Every line of the listing that contains the word "item" is to be copied out.

+++ PROVIDED ENTRIES +++

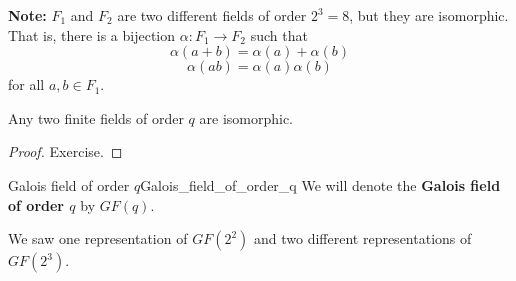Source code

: \textbf{Note:} $ F_1 $ and $ F_2 $ are two different fields of order $ 2^3=8 $,
but they are isomorphic. That is,
there is a bijection $ \alpha : F_1\rightarrow F_2 $ such that
\[ \alpha(a+b)=\alpha(a)+\alpha(b) \]
\[ \alpha(ab)=\alpha(a)\alpha(b) \]
for all $ a,b\in F_1 $.

\begin{Theorem}{}{}
    Any two finite fields of order $ q $ are isomorphic.
\end{Theorem}

\begin{proof}
    Exercise.
\end{proof}

\begin{Definition}{Galois field of order $ q $}{Galois_field_of_order_q}
    We will denote the \textbf{Galois field of order $ q $} by $ GF(q) $.
\end{Definition}

We saw one representation of $ GF(2^2) $
and two different representations of $ GF(2^3) $.
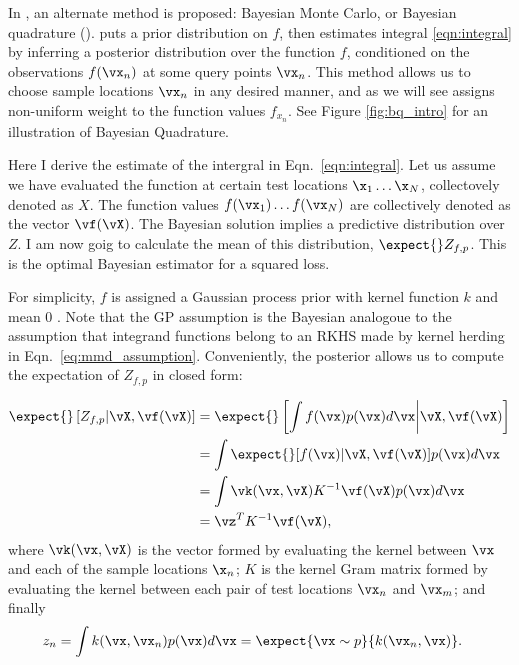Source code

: In \citep{BZMonteCarlo}, an alternate method is proposed: Bayesian Monte Carlo, or Bayesian quadrature (\bq). \bq{} puts a prior distribution on $f$, then estimates integral \eqref{eqn:integral} by inferring a posterior distribution over the function $f$, conditioned on the observations $f(\vx_n)$ at some query points $\vx_n$. This method allows us to choose sample locations $\vx_n$ in any desired manner, and as we will see assigns non-uniform weight to the function values $f_{x_n}$. See Figure \ref{fig:bq_intro} for an illustration of Bayesian Quadrature.

Here I derive the \bq{} estimate of the intergral in Eqn.\ \eqref{eqn:integral}. Let us assume we have evaluated the function at certain test locations $\x_1 \ldots \x_N$, collectovely denoted as $X$. The function values $f(\vx_1) \ldots f(\vx_N)$ are collectively denoted as the vector $\vf(\vX)$. The Bayesian solution implies a predictive distribution over $Z$. I am now goig to calculate the mean of this distribution, $\expect{}Z_{f,p}$. This is the optimal Bayesian estimator for a squared loss.

For simplicity, $f$ is assigned a Gaussian process prior with kernel function $k$ and mean $0$ \citep{Rasmussen2006}. Note that the GP assumption is the Bayesian analogoue to the assumption that integrand functions belong to an RKHS made by kernel herding in Eqn.\ \eqref{eq:mmd_assumption}. Conveniently, the \gp{} posterior allows us to compute the expectation of $Z_{f,p}$ in closed form: 

\begin{align}
	\expect{} \left[Z_{f,p} \vert \vX, \vf(\vX) \right] &= \expect{} \left[ {\int f(\vx)p(\vx)d\vx} \middle\vert \vX, \vf(\vX) \right]\\
	 & = \int \expect{} [f(\vx) \vert \vX, \vf(\vX) ] p(\vx) d\vx\\
	 & = \int \vk(\vx, \vX) K^{-1} \vf(\vX) p(\vx) d\vx \\
	 & = \vz^T K^{-1} \vf(\vX),
	\label{eq:marg_mean_symbolic}
\end{align} 
where $\vk(\vx, \vX)$ is the vector formed by evaluating the kernel between $\vx$ and each of the sample locations $\x_n$; $K$ is the kernel Gram matrix formed by evaluating the kernel between each pair of test locations $\vx_n$ and $\vx_m$; and finally
\begin{align}
z_n & = \int k(\vx, \vx_n) p(\vx) d\vx = \expect{\vx \sim p}{k(\vx_n, \vx)}.
\end{align}

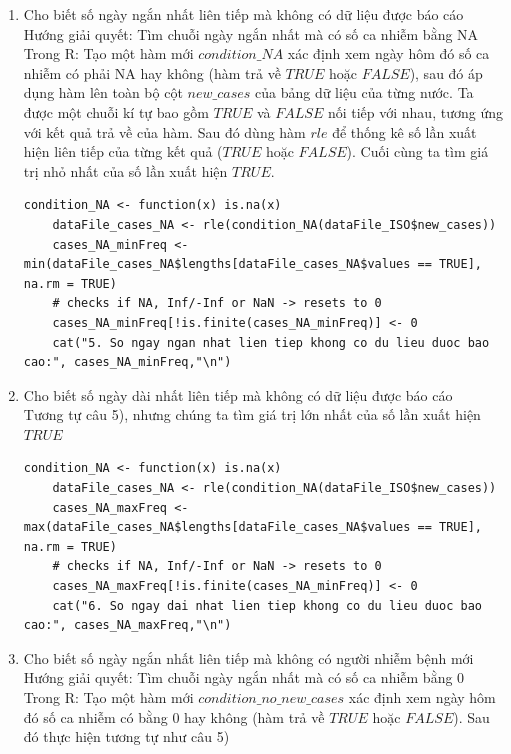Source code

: \documentclass[a4paper]{article}
\theoremstyle{definition}
\begin{document}
\begin{enumerate}[1)]
    \item Cho biết số ngày ngắn nhất liên tiếp mà không có dữ liệu được báo cáo\\
    Hướng giải quyết: Tìm chuỗi ngày ngắn nhất mà có số ca nhiễm bằng NA\\
    Trong R: Tạo một hàm mới $condition\_NA$ xác định xem ngày hôm đó số ca nhiễm có phải NA hay không (hàm trả về $TRUE$ hoặc $FALSE$), sau đó áp dụng hàm lên toàn bộ cột $new\_cases$ của bảng dữ liệu của từng nước. Ta được một chuỗi kí tự bao gồm $TRUE$ và $FALSE$ nối tiếp với nhau, tương ứng với kết quả trả về của hàm. Sau đó dùng hàm $rle$ để thống kê số lần xuất hiện liên tiếp của từng kết quả ($TRUE$ hoặc $FALSE$). Cuối cùng ta tìm giá trị nhỏ nhất của số lần xuất hiện $TRUE$.
    \begin{lstlisting}[gobble=4]
    condition_NA <- function(x) is.na(x)
    dataFile_cases_NA <- rle(condition_NA(dataFile_ISO$new_cases))
    cases_NA_minFreq <- min(dataFile_cases_NA$lengths[dataFile_cases_NA$values == TRUE], na.rm = TRUE)
    # checks if NA, Inf/-Inf or NaN -> resets to 0
    cases_NA_minFreq[!is.finite(cases_NA_minFreq)] <- 0
    cat("5. So ngay ngan nhat lien tiep khong co du lieu duoc bao cao:", cases_NA_minFreq,"\n")
    \end{lstlisting}
    \item Cho biết số ngày dài nhất liên tiếp mà không có dữ liệu được báo cáo\\
    Tương tự câu 5), nhưng chúng ta tìm giá trị lớn nhất của số lần xuất hiện $TRUE$
    \begin{lstlisting}[gobble=4]
    condition_NA <- function(x) is.na(x)
    dataFile_cases_NA <- rle(condition_NA(dataFile_ISO$new_cases))
    cases_NA_maxFreq <- max(dataFile_cases_NA$lengths[dataFile_cases_NA$values == TRUE], na.rm = TRUE)
    # checks if NA, Inf/-Inf or NaN -> resets to 0
    cases_NA_maxFreq[!is.finite(cases_NA_minFreq)] <- 0
    cat("6. So ngay dai nhat lien tiep khong co du lieu duoc bao cao:", cases_NA_maxFreq,"\n")
    \end{lstlisting}
    \item Cho biết số ngày ngắn nhất liên tiếp mà không có người nhiễm bệnh mới\\
    Hướng giải quyết: Tìm chuỗi ngày ngắn nhất mà có số ca nhiễm bằng 0\\
    Trong R: Tạo một hàm mới $condition\_no\_new\_cases$ xác định xem ngày hôm đó số ca nhiễm có bằng 0 hay không (hàm trả về $TRUE$ hoặc $FALSE$). Sau đó thực hiện tương tự như câu 5)
    \begin{lstlisting}[gobble=4]

\end{lstlisting}
\end{enumerate}
\end{document}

+++

_PROBLEM SOLUTION_.
    \item Cho biết số ngày ngắn nhất liên tiếp mà không có dữ liệu được báo cáo\\
    \item Cho biết số ngày dài nhất liên tiếp mà không có dữ liệu được báo cáo\\
    \item Cho biết số ngày ngắn nhất liên tiếp mà không có người nhiễm bệnh mới\\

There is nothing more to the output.